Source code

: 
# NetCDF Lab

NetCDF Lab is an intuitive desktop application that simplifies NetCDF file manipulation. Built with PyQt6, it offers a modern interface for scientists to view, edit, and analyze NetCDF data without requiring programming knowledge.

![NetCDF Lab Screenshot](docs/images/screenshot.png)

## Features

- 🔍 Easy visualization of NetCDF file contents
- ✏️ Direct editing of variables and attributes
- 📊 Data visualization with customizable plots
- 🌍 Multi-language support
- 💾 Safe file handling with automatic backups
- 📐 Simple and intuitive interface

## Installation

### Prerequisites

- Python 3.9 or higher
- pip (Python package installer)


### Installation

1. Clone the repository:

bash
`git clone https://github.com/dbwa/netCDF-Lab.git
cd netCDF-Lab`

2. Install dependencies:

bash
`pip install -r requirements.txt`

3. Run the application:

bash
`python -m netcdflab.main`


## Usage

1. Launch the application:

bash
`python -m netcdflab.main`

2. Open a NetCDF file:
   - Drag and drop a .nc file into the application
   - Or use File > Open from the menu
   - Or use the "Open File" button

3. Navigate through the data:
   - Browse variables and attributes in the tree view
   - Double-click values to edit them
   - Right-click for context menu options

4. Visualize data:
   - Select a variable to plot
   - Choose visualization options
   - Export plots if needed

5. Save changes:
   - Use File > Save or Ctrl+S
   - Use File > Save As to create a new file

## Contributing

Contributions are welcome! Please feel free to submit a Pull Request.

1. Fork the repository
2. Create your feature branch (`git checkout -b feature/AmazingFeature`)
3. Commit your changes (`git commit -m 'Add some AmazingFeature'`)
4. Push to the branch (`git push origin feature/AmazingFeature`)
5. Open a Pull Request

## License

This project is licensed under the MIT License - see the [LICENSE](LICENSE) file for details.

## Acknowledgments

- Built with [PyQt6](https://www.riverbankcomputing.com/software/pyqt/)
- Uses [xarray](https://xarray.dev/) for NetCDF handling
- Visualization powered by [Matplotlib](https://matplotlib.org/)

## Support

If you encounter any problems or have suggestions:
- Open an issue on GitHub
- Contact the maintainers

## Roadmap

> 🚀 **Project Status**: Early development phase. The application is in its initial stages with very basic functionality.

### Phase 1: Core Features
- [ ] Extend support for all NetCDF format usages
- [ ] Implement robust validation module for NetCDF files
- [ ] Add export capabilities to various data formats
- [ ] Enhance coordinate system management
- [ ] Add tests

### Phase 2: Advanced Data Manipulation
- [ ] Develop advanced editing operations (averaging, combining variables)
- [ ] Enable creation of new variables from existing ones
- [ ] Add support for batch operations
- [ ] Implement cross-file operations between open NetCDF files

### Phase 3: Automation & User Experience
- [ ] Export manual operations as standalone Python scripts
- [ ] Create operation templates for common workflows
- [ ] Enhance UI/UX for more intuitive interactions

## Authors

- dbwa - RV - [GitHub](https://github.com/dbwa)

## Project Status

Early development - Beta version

...

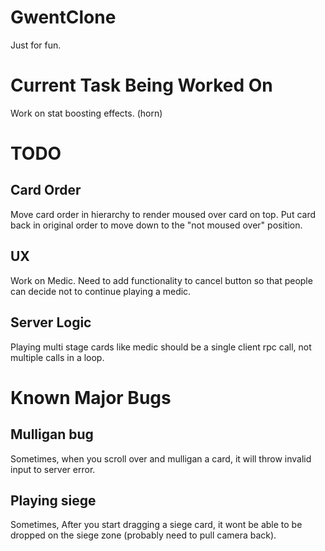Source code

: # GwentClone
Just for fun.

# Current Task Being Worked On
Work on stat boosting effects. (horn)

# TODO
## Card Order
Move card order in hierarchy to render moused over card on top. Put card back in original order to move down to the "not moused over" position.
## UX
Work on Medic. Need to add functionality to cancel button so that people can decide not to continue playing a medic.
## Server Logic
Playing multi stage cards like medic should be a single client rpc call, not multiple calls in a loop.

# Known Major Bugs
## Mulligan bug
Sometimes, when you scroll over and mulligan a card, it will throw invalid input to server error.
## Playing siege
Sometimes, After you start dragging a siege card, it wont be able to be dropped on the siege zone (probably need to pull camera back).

...

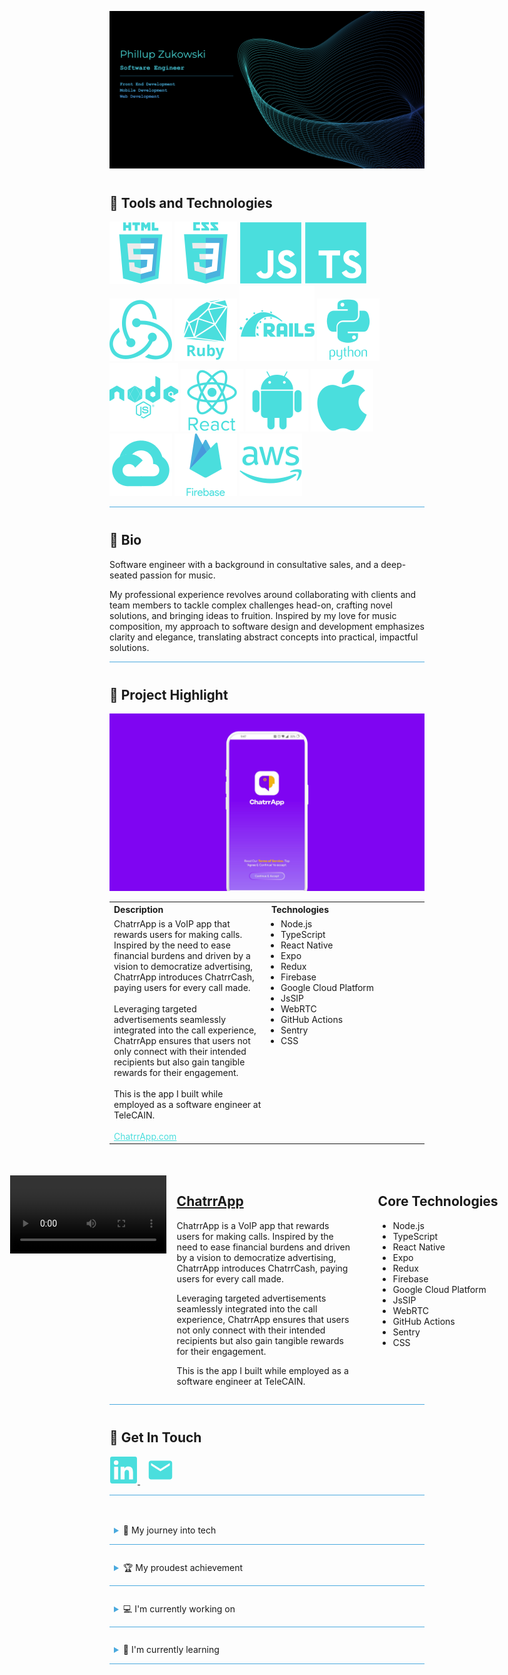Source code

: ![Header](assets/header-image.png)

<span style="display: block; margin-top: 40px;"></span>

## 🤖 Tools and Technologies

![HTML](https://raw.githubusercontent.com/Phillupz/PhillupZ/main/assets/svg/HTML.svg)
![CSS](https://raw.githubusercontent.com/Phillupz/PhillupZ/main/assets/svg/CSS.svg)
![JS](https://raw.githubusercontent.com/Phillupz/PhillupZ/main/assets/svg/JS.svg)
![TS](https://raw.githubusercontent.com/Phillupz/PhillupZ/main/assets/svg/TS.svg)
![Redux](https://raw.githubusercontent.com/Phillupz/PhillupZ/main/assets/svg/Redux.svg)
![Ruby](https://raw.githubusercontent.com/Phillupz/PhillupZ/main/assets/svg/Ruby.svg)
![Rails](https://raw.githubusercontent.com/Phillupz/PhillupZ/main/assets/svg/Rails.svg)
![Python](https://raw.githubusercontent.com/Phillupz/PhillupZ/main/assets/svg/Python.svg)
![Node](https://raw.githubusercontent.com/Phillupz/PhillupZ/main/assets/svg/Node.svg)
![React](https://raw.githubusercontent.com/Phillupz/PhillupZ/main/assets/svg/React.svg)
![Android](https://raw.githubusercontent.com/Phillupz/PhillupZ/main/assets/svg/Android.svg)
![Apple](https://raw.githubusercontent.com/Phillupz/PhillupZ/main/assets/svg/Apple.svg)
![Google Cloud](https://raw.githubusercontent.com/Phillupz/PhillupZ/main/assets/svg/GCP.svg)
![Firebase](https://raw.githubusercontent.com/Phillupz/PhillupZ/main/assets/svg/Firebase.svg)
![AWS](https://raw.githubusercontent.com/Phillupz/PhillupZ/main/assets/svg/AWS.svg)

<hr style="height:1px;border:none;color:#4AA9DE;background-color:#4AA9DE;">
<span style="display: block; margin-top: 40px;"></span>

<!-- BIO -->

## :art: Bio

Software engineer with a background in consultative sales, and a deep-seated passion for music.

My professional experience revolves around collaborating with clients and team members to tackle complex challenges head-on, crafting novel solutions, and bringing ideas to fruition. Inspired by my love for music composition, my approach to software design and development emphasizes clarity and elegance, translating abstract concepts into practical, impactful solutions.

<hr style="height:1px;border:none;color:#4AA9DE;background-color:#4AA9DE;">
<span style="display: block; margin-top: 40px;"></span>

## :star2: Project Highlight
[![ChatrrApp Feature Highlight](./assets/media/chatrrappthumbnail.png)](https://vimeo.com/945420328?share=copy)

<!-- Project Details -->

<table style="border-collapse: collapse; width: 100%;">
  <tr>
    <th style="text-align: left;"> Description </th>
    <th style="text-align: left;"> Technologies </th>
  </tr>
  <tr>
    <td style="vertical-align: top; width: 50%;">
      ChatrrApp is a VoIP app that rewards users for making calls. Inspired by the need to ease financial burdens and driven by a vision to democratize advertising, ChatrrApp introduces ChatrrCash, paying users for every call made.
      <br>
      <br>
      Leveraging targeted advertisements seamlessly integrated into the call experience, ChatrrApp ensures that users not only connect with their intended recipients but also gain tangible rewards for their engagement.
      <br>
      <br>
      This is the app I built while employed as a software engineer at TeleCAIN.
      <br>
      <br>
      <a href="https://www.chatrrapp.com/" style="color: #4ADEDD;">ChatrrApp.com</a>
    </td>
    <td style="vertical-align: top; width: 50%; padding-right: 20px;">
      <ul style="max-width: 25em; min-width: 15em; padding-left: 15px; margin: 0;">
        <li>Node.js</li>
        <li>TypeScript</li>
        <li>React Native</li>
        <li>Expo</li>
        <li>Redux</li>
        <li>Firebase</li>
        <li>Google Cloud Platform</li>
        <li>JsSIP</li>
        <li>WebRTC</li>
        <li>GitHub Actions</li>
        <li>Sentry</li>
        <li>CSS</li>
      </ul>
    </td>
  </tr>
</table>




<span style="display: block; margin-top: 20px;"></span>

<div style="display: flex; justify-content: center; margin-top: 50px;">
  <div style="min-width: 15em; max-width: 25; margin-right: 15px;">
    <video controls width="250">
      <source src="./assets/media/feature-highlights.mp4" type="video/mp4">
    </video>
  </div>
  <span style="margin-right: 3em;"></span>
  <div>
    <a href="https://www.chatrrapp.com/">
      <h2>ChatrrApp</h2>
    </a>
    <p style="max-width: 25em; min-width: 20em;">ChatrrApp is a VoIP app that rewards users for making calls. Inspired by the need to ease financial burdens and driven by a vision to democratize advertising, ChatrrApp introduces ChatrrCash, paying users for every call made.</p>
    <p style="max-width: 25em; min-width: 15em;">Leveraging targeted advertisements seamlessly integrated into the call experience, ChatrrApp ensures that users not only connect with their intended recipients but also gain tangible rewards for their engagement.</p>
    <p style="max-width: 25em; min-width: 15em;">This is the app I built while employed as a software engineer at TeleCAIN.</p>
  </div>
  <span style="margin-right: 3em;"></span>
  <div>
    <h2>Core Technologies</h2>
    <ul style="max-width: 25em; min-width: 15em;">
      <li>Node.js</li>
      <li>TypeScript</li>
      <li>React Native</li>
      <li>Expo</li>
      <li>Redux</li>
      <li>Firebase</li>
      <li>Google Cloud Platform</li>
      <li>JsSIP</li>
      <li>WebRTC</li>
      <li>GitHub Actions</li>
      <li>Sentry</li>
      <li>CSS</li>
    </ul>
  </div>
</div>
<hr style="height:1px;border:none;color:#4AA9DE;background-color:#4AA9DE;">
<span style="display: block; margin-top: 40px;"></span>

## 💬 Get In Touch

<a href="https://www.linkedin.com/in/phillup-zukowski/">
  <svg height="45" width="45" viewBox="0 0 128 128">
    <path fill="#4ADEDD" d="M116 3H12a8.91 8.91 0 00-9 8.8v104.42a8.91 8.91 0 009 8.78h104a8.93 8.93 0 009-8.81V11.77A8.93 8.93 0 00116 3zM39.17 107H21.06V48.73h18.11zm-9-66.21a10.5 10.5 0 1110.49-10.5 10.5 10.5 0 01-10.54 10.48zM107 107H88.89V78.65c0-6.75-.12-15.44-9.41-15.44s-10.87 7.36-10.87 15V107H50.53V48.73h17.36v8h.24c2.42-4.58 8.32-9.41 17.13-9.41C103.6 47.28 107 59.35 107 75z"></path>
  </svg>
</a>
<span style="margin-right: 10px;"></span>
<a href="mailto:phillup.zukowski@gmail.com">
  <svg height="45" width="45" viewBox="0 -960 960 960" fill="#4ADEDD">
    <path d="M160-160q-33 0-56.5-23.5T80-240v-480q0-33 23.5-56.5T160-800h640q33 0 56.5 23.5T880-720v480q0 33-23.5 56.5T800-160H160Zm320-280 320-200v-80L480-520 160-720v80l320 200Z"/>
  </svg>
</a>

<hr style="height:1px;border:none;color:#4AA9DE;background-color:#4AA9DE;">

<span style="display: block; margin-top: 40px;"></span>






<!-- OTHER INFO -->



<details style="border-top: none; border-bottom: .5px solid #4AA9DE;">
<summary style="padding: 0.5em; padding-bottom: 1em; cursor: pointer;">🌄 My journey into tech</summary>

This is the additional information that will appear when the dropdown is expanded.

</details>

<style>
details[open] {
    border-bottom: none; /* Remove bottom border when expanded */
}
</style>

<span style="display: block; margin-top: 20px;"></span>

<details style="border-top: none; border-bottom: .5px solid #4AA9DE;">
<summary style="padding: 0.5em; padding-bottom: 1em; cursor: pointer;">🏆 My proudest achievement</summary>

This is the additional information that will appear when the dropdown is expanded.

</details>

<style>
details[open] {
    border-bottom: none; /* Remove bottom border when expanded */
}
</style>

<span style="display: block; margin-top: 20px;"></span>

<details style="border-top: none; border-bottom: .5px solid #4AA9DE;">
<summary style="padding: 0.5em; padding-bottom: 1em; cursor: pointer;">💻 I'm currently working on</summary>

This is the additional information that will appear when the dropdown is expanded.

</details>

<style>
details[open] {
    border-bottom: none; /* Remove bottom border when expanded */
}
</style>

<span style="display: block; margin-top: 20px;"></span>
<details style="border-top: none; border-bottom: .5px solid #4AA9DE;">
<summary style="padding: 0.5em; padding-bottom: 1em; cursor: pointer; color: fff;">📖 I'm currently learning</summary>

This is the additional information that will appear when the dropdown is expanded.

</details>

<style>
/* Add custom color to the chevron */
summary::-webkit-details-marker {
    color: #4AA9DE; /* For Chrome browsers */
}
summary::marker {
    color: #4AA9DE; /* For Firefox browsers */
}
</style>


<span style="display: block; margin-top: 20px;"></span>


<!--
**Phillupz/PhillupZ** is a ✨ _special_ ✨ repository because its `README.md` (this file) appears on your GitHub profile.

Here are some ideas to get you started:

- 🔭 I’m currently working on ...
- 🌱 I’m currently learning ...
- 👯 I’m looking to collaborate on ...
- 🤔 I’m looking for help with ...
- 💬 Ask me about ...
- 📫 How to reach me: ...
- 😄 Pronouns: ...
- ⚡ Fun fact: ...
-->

- About this task -
Produce only the lines from the line containing "- 🌍 Multi-language support" through the line containing "Contributions are welcome!", inclusive of both, exactly as they stand in the entries above.

- Finished task -
- 🌍 Multi-language support
- 💾 Safe file handling with automatic backups
- 📐 Simple and intuitive interface

## Installation

### Prerequisites

- Python 3.9 or higher
- pip (Python package installer)


### Installation

1. Clone the repository:

bash
`git clone https://github.com/dbwa/netCDF-Lab.git
cd netCDF-Lab`

2. Install dependencies:

bash
`pip install -r requirements.txt`

3. Run the application:

bash
`python -m netcdflab.main`


## Usage

1. Launch the application:

bash
`python -m netcdflab.main`

2. Open a NetCDF file:
   - Drag and drop a .nc file into the application
   - Or use File > Open from the menu
   - Or use the "Open File" button

3. Navigate through the data:
   - Browse variables and attributes in the tree view
   - Double-click values to edit them
   - Right-click for context menu options

4. Visualize data:
   - Select a variable to plot
   - Choose visualization options
   - Export plots if needed

5. Save changes:
   - Use File > Save or Ctrl+S
   - Use File > Save As to create a new file

## Contributing

Contributions are welcome! Please feel free to submit a Pull Request.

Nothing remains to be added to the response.